Failure: On The Road To Redemption
Ken Andrews on how grunge and drugs killed Failure before family brought them back together
“Were we the right band at the wrong time? Yes, definitely.” For the first time in our interview today, Failure vocalist/bassist Ken Andrews shoots back his answer immediately. Usually each question would be chewed over and considered deeply as Andrews ponders the many twists and turns that led him down the path of Failure’s unique story. He responds in an honest and articulate way, his replies are much like his band; refreshing, unique and intelligent. But when asked if Failure would have thrived in a different musical climate to the grunge boom in which they found themselves surrounded by in the early '90s, the answer is instant.
“It was a good period for some bands, but not to us,” begins Ken. “Our sound was confusing to a lot of people. It was confusing to records labels, it was confusing to press and it was confusing to a lot of fans. We did have some champions at our record label, and we did have some fans – Fantastic Planet (Failure’s 1996 masterpiece) sold around 75,000 records, which these days would be great, but back then though that was considered poor form, with all these bands going platinum.

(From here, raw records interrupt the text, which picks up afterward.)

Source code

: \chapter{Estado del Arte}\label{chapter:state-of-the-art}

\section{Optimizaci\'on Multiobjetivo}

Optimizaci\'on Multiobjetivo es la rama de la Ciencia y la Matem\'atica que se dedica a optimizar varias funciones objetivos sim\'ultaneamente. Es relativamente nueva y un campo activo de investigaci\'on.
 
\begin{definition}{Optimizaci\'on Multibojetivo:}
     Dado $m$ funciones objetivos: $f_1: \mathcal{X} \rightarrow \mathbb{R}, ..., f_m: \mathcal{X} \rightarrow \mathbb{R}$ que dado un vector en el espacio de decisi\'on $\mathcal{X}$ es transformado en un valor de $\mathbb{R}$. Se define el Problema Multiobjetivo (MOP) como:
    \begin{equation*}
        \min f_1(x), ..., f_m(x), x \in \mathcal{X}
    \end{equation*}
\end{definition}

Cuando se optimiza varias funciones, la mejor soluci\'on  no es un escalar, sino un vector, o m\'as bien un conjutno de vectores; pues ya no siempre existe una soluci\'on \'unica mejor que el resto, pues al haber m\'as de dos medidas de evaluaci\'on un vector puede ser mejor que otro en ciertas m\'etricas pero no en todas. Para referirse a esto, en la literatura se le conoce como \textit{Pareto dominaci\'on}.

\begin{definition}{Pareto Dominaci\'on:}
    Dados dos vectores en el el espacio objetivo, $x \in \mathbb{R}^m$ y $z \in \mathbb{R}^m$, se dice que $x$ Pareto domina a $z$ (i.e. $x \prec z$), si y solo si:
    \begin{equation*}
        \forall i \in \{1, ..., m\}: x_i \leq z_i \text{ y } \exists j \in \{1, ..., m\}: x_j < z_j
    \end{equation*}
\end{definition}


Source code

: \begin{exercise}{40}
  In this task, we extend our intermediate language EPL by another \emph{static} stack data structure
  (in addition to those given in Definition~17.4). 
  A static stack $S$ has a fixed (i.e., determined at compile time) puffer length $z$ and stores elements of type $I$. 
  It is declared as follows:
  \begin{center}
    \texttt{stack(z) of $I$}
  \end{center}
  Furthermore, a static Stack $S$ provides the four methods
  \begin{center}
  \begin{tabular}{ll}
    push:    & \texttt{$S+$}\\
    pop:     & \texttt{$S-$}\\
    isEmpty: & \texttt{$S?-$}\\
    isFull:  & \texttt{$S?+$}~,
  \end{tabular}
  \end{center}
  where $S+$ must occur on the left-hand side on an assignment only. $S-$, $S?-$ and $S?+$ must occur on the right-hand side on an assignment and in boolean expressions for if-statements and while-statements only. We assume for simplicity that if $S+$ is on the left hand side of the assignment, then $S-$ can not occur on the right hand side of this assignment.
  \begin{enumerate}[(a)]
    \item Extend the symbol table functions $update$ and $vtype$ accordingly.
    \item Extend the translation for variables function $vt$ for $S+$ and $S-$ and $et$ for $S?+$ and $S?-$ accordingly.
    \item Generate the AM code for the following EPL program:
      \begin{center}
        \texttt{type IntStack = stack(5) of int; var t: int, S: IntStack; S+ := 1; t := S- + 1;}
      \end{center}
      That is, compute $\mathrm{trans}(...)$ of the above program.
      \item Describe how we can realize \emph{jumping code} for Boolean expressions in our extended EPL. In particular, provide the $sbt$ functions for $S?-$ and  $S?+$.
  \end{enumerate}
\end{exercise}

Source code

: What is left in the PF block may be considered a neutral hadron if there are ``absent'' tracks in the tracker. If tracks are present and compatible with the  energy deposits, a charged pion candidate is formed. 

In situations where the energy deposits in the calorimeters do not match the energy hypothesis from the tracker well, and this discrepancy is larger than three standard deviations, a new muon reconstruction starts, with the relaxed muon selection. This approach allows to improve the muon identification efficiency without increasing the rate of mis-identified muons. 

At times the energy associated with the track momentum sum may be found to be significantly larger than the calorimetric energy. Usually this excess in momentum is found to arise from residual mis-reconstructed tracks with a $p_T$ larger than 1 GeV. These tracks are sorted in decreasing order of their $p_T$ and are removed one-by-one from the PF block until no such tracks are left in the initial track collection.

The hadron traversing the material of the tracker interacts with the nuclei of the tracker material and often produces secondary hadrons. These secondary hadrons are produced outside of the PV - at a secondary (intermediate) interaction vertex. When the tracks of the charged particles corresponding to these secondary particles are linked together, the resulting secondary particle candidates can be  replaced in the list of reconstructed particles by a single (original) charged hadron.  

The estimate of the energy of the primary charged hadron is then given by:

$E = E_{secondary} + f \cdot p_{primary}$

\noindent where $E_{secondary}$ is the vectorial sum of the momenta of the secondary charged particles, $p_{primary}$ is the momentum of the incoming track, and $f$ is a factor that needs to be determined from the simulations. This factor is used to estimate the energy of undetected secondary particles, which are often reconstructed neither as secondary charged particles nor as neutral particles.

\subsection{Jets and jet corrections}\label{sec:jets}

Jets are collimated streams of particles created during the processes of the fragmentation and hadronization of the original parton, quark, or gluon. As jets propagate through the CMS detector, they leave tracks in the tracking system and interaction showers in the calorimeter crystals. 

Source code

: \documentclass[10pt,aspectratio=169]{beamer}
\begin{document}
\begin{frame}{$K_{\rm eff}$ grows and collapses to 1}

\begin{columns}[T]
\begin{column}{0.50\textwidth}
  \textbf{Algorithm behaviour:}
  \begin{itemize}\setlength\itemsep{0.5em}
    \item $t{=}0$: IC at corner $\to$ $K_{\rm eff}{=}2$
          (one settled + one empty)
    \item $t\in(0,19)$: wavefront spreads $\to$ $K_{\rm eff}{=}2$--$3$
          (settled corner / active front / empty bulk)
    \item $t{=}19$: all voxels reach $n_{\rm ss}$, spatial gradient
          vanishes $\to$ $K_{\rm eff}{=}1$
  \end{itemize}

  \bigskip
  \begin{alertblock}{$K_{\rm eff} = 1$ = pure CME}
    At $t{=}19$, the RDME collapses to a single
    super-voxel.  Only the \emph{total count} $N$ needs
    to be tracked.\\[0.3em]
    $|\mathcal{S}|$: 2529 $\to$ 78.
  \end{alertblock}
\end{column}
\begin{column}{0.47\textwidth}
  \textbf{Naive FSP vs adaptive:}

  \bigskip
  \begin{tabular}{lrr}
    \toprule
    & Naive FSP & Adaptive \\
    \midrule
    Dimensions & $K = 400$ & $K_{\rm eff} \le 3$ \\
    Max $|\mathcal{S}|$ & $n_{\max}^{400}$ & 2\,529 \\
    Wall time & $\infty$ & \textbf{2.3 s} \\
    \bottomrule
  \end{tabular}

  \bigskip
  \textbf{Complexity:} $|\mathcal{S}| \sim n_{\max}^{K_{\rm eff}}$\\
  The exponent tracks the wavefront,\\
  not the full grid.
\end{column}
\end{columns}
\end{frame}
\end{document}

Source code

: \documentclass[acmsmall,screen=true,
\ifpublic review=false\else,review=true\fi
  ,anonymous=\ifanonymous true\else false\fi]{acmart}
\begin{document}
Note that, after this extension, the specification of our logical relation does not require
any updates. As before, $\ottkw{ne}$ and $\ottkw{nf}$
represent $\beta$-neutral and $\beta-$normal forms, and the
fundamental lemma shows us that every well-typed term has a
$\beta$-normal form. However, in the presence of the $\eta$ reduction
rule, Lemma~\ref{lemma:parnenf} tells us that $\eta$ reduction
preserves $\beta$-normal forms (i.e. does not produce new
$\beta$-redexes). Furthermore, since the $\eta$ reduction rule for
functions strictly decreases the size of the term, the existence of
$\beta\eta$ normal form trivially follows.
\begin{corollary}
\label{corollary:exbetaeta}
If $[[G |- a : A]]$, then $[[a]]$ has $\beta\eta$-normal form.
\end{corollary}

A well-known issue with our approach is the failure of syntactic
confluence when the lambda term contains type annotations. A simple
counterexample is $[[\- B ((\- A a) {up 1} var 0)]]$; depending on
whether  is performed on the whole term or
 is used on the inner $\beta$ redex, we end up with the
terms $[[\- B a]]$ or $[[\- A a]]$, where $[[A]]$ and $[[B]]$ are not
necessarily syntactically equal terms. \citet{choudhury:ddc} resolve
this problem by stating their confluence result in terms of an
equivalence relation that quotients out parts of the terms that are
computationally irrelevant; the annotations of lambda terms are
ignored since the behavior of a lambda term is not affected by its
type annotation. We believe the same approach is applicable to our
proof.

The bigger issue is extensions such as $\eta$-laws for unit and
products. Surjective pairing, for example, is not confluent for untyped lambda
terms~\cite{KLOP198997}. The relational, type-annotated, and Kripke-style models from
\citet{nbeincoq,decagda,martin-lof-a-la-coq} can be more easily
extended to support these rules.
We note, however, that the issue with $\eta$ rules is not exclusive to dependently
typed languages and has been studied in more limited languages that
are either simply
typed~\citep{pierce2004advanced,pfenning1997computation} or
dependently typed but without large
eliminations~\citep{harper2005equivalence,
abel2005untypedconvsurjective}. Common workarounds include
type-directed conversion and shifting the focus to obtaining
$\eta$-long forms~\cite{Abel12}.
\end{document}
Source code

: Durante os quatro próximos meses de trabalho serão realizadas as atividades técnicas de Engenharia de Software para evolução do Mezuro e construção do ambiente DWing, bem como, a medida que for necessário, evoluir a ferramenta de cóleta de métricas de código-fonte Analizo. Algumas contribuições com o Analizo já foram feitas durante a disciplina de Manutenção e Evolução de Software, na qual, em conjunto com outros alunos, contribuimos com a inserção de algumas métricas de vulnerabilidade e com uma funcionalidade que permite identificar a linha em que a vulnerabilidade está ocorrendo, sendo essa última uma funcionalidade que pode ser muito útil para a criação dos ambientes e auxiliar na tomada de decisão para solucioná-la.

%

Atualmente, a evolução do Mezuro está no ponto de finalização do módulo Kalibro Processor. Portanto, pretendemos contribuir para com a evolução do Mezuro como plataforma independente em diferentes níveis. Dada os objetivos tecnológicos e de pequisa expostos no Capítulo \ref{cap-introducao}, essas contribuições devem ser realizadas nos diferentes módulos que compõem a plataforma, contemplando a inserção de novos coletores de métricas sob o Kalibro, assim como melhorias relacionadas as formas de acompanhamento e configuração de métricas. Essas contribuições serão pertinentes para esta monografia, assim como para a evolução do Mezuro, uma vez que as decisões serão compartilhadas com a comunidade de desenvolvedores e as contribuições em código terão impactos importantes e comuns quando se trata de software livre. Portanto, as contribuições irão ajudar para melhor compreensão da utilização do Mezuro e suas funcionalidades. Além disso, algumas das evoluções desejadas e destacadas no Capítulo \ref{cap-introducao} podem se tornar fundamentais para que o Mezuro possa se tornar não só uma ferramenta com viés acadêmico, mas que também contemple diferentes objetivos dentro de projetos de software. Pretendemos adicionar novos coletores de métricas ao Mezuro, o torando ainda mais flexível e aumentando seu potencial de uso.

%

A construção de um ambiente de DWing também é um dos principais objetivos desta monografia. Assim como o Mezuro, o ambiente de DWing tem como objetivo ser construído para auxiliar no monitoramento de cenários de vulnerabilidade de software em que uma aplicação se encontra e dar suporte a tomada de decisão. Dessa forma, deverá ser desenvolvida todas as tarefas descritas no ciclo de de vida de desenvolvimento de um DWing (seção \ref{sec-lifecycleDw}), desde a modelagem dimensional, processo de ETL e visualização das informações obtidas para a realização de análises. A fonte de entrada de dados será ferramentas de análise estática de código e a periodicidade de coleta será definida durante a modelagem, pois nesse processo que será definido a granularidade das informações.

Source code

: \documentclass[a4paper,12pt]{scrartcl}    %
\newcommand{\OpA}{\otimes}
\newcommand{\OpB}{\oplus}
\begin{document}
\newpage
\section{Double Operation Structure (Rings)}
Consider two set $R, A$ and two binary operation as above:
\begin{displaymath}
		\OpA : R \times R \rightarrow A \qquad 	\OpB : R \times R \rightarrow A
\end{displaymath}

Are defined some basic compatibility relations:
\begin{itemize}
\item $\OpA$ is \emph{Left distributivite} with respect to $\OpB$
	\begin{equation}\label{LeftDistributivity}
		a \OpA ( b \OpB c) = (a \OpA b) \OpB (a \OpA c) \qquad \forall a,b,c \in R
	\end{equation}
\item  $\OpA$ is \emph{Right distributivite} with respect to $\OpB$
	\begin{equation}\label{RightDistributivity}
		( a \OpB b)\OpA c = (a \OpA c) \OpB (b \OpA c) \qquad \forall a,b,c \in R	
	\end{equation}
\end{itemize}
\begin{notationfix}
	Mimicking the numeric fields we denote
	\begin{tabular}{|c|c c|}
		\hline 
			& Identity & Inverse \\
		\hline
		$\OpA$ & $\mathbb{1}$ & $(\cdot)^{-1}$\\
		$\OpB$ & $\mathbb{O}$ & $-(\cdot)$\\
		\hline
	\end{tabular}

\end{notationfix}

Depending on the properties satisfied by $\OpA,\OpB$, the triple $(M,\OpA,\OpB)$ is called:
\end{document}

"It was a struggle and we were not helped by the grunge explosion. It all happened two years after we were signed, we heard Nirvana when we were writing for our second album and we thought it was awesome, but it wasn’t an influence on us, we already had our style and sound based on older bands like Pink Floyd and The Beatles. Plus some of the more moodier stuff like The Cure, more British bands influence Failure than American bands.”
The effect that grunge, and the media’s obsession with it at the time, had on Failure amounts to so much more than just a lack of record sales. For a band so immersed in their art, the apathy that surrounded them was hard to take, and it began to drive Failure into darker territories.